Weekends. Students being students. I'd drive home on Friday past off-campus houses, and the beer pong in the driveway would be going. I'd have probably done the same back in the day.
Again, if masks and lockdowns work so well...
Where I work a significant portion have to come in, due to sensitive or classified work. We've had a mask mandate and social distancing requirements from mid-March, and required randomized testing through the Fall, along with mandatory testing for people who had to travel for work. We lock out anyone who needs to quarantine. We've adjusted the HVAC in the buildings to increase turnover and have policies on windows to increase outflow. We've had a lot of people come up positive this Fall. Contact tracing shows we've not had a single case of at-work transmission. What we do works. Beats me about California.
It boggles the mind that a supposed bastion of learning and science would still be sending students home given what we have known about the virus for a long time.
All students were requested to take a test prior to departing (free) and were offered free dorm space for quarantining if they came up positive (quite a few did). This included students that lived in town, not just on campus proper.

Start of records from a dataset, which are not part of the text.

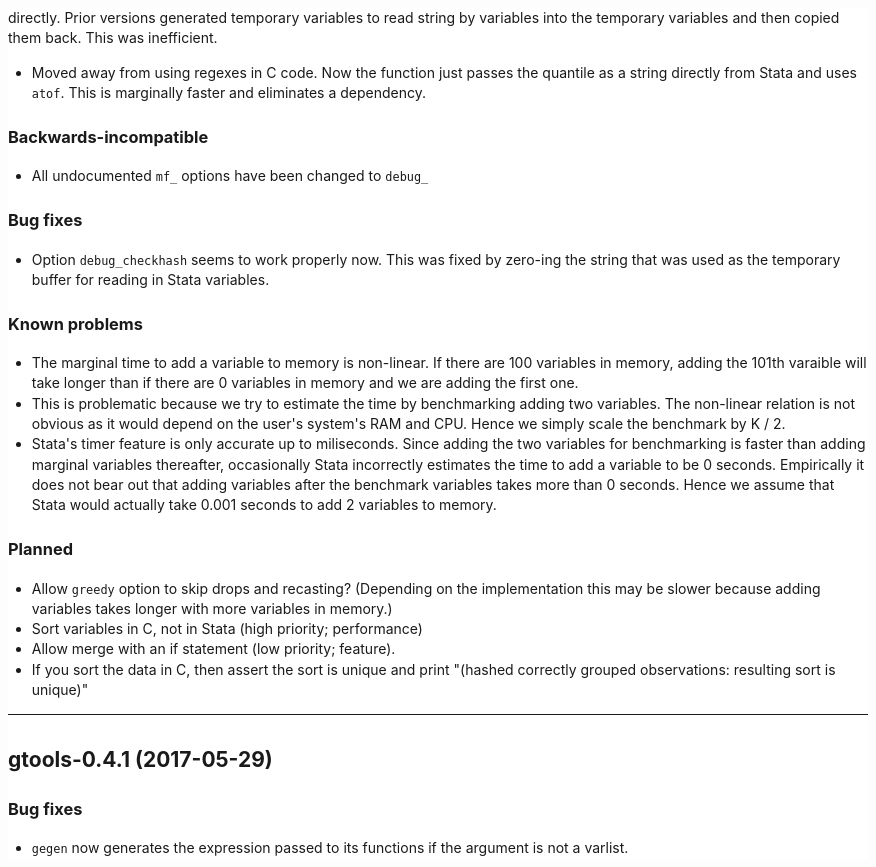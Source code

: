   directly. Prior versions generated temporary variables to read string
  by variables into the temporary variables and then copied them back.
  This was inefficient.
* Moved away from using regexes in C code. Now the function just passes
  the quantile as a string directly from Stata and uses `atof`. This is
  marginally faster and eliminates a dependency.

### Backwards-incompatible

* All undocumented `mf_` options have been changed to `debug_`

### Bug fixes

* Option `debug_checkhash` seems to work properly now. This was fixed by
  zero-ing the string that was used as the temporary buffer for reading
  in Stata variables.

### Known problems

* The marginal time to add a variable to memory is non-linear. If there
  are 100 variables in memory, adding the 101th varaible will take
  longer than if there are 0 variables in memory and we are adding the
  first one.
* This is problematic because we try to estimate the time by
  benchmarking adding two variables. The non-linear relation is not
  obvious as it would depend on the user's system's RAM and CPU.
  Hence we simply scale the benchmark by K / 2.
* Stata's timer feature is only accurate up to miliseconds. Since adding
  the two variables for benchmarking is faster than adding marginal
  variables thereafter, occasionally Stata incorrectly estimates the
  time to add a variable to be 0 seconds. Empirically it does not bear
  out that adding variables after the benchmark variables takes more
  than 0 seconds. Hence we assume that Stata would actually take 0.001
  seconds to add 2 variables to memory.

### Planned

* Allow `greedy` option to skip drops and recasting? (Depending on
  the implementation this may be slower because adding variables takes
  longer with more variables in memory.)
* Sort variables in C, not in Stata (high priority; performance)
* Allow merge with an if statement (low priority; feature).
* If you sort the data in C, then assert the sort is unique and
  print "(hashed correctly grouped observations: resulting sort is unique)"

------------------------------------------------------------------------

## gtools-0.4.1 (2017-05-29)

### Bug fixes

* `gegen` now generates the expression passed to its functions if the
  argument is not a varlist.
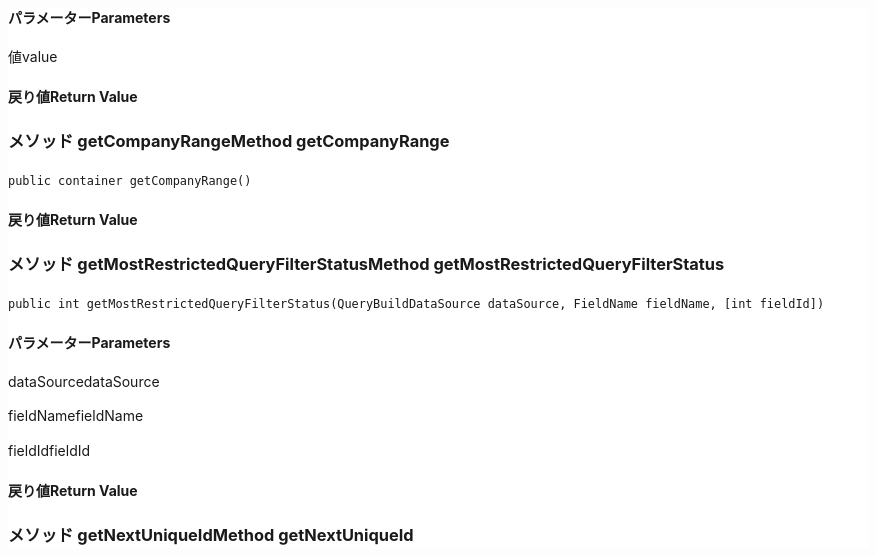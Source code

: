 #### <a name="parameters"></a><span data-ttu-id="4e468-434">パラメーター</span><span class="sxs-lookup"><span data-stu-id="4e468-434">Parameters</span></span>

<span data-ttu-id="4e468-435">値</span><span class="sxs-lookup"><span data-stu-id="4e468-435">value</span></span>  

#### <a name="return-value"></a><span data-ttu-id="4e468-436">戻り値</span><span class="sxs-lookup"><span data-stu-id="4e468-436">Return Value</span></span>

### <a name="method-getcompanyrange"></a><span data-ttu-id="4e468-437">メソッド getCompanyRange</span><span class="sxs-lookup"><span data-stu-id="4e468-437">Method getCompanyRange</span></span>

    public container getCompanyRange()

#### <a name="return-value"></a><span data-ttu-id="4e468-438">戻り値</span><span class="sxs-lookup"><span data-stu-id="4e468-438">Return Value</span></span>

### <a name="method-getmostrestrictedqueryfilterstatus"></a><span data-ttu-id="4e468-439">メソッド getMostRestrictedQueryFilterStatus</span><span class="sxs-lookup"><span data-stu-id="4e468-439">Method getMostRestrictedQueryFilterStatus</span></span>

    public int getMostRestrictedQueryFilterStatus(QueryBuildDataSource dataSource, FieldName fieldName, [int fieldId])

#### <a name="parameters"></a><span data-ttu-id="4e468-440">パラメーター</span><span class="sxs-lookup"><span data-stu-id="4e468-440">Parameters</span></span>

<span data-ttu-id="4e468-441">dataSource</span><span class="sxs-lookup"><span data-stu-id="4e468-441">dataSource</span></span>  



<span data-ttu-id="4e468-442">fieldName</span><span class="sxs-lookup"><span data-stu-id="4e468-442">fieldName</span></span>  



<span data-ttu-id="4e468-443">fieldId</span><span class="sxs-lookup"><span data-stu-id="4e468-443">fieldId</span></span>  

#### <a name="return-value"></a><span data-ttu-id="4e468-444">戻り値</span><span class="sxs-lookup"><span data-stu-id="4e468-444">Return Value</span></span>

### <a name="method-getnextuniqueid"></a><span data-ttu-id="4e468-445">メソッド getNextUniqueId</span><span class="sxs-lookup"><span data-stu-id="4e468-445">Method getNextUniqueId</span></span>
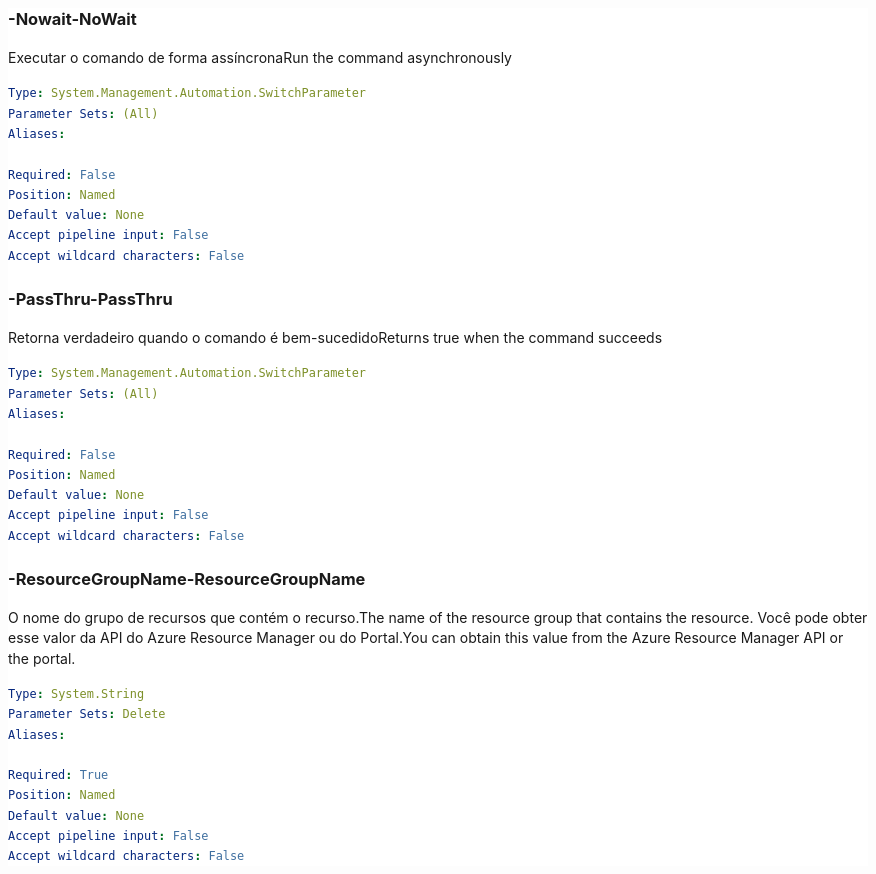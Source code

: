 ### <span data-ttu-id="fbe25-123">-Nowait</span><span class="sxs-lookup"><span data-stu-id="fbe25-123">-NoWait</span></span>
<span data-ttu-id="fbe25-124">Executar o comando de forma assíncrona</span><span class="sxs-lookup"><span data-stu-id="fbe25-124">Run the command asynchronously</span></span>

```yaml
Type: System.Management.Automation.SwitchParameter
Parameter Sets: (All)
Aliases:

Required: False
Position: Named
Default value: None
Accept pipeline input: False
Accept wildcard characters: False
```

### <span data-ttu-id="fbe25-125">-PassThru</span><span class="sxs-lookup"><span data-stu-id="fbe25-125">-PassThru</span></span>
<span data-ttu-id="fbe25-126">Retorna verdadeiro quando o comando é bem-sucedido</span><span class="sxs-lookup"><span data-stu-id="fbe25-126">Returns true when the command succeeds</span></span>

```yaml
Type: System.Management.Automation.SwitchParameter
Parameter Sets: (All)
Aliases:

Required: False
Position: Named
Default value: None
Accept pipeline input: False
Accept wildcard characters: False
```

### <span data-ttu-id="fbe25-127">-ResourceGroupName</span><span class="sxs-lookup"><span data-stu-id="fbe25-127">-ResourceGroupName</span></span>
<span data-ttu-id="fbe25-128">O nome do grupo de recursos que contém o recurso.</span><span class="sxs-lookup"><span data-stu-id="fbe25-128">The name of the resource group that contains the resource.</span></span>
<span data-ttu-id="fbe25-129">Você pode obter esse valor da API do Azure Resource Manager ou do Portal.</span><span class="sxs-lookup"><span data-stu-id="fbe25-129">You can obtain this value from the Azure Resource Manager API or the portal.</span></span>

```yaml
Type: System.String
Parameter Sets: Delete
Aliases:

Required: True
Position: Named
Default value: None
Accept pipeline input: False
Accept wildcard characters: False
```

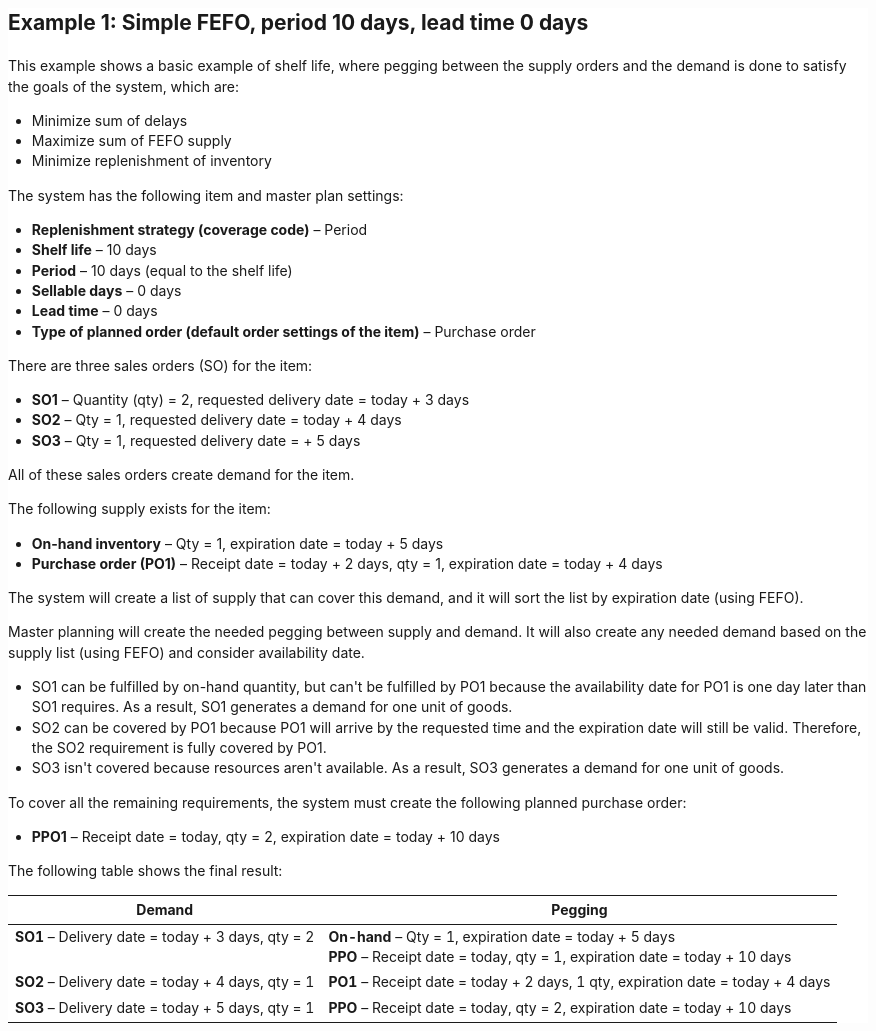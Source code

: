 ## Example 1: Simple FEFO, period 10 days, lead time 0 days

This example shows a basic example of shelf life, where pegging between the supply orders and the demand is done to satisfy the goals of the system, which are:

- Minimize sum of delays
- Maximize sum of FEFO supply
- Minimize replenishment of inventory

The system has the following item and master plan settings:

- **Replenishment strategy (coverage code)** – Period  
- **Shelf life** – 10 days  
- **Period** – 10 days (equal to the shelf life) 
- **Sellable days** – 0 days
- **Lead time** – 0 days
- **Type of planned order (default order settings of the item)** – Purchase order

There are three sales orders (SO) for the item:

- **SO1** – Quantity (qty) = 2, requested delivery date = today + 3 days
- **SO2** – Qty = 1, requested delivery date = today + 4 days
- **SO3** – Qty = 1, requested delivery date =  + 5 days

All of these sales orders create demand for the item.

The following supply exists for the item:

- **On-hand inventory** – Qty = 1, expiration date = today + 5 days
- **Purchase order (PO1)** – Receipt date = today + 2 days, qty = 1, expiration date = today + 4 days

The system will create a list of supply that can cover this demand, and it will sort the list by expiration date (using FEFO).

Master planning will create the needed pegging between supply and demand. It will also create any needed demand based on the supply list (using FEFO) and consider availability date.

- SO1 can be fulfilled by on-hand quantity, but can't be fulfilled by PO1 because the availability date for PO1 is one day later than SO1 requires. As a result, SO1 generates a demand for one unit of goods. 
- SO2 can be covered by PO1 because PO1 will arrive by the requested time and the expiration date will still be valid. Therefore, the SO2 requirement is fully covered by PO1.
- SO3 isn't covered because resources aren't available. As a result, SO3 generates a demand for one unit of goods.

To cover all the remaining requirements, the system must create the following planned purchase order:

- **PPO1** – Receipt date = today, qty = 2, expiration date = today + 10 days

The following table shows the final result:

| Demand | Pegging |
|---|---|
| **SO1** – Delivery date = today + 3 days, qty = 2 | **On-hand** – Qty = 1, expiration date = today + 5 days</br>**PPO** – Receipt date = today, qty = 1, expiration date = today + 10 days|
| **SO2** – Delivery date = today + 4 days, qty = 1 | **PO1** – Receipt date = today + 2 days, 1 qty, expiration date = today + 4 days |
| **SO3** – Delivery date = today + 5 days, qty = 1 | **PPO** – Receipt date = today, qty = 2, expiration date = today + 10 days |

You're right, it was/is a hot topic of discussion in town.
 

exNavyOffRec

Well-Known Member
“What we see is a significant difference between patients who have commercial insurance versus Medicaid,” said Dr. Elaine Batchlor, the hospital’s chief executive. “Those with commercial insurance get out faster.” She added: “We’ve had a lot of talk about systemic racism and social justice and everybody says they want to do something about it, but our health care system is a huge reflection of separate and unequal. And the Covid pandemic is highlighting the same patterns.””

maybe another factor could be that those on medicaid could have more health issues due to age, lifestyle, etc.. than those with commercial insurance, it would be interesting to break down those numbers.
 

Treetop Flyer

Well-Known Member
pilot
Weekends. Students being students. I'd drive home on Friday past off-campus houses, and the beer pong in the driveway would be going. I'd have probably done the same back in the day.

Where I work a significant portion have to come in, due to sensitive or classified work. We've had a mask mandate and social distancing requirements from mid-March, and required randomized testing through the Fall, along with mandatory testing for people who had to travel for work. We lock out anyone who needs to quarantine. We've adjusted the HVAC in the buildings to increase turnover and have policies on windows to increase outflow. We've had a lot of people come up positive this Fall. Contact tracing shows we've not had a single case of at-work transmission. What we do works. Beats me about California.

All students were requested to take a test prior to departing (free) and were offered free dorm space for quarantining if they came up positive (quite a few did). This included students that lived in town, not just on campus proper.

You're right, it was/is a hot topic of discussion in town.
College students face virtually no risk from the virus unless they have major complicating health problems. So sending them home accomplishes what exactly? It’s another feel-good “at least we did something” action, and it’s inexcusable given the mountain of data we have.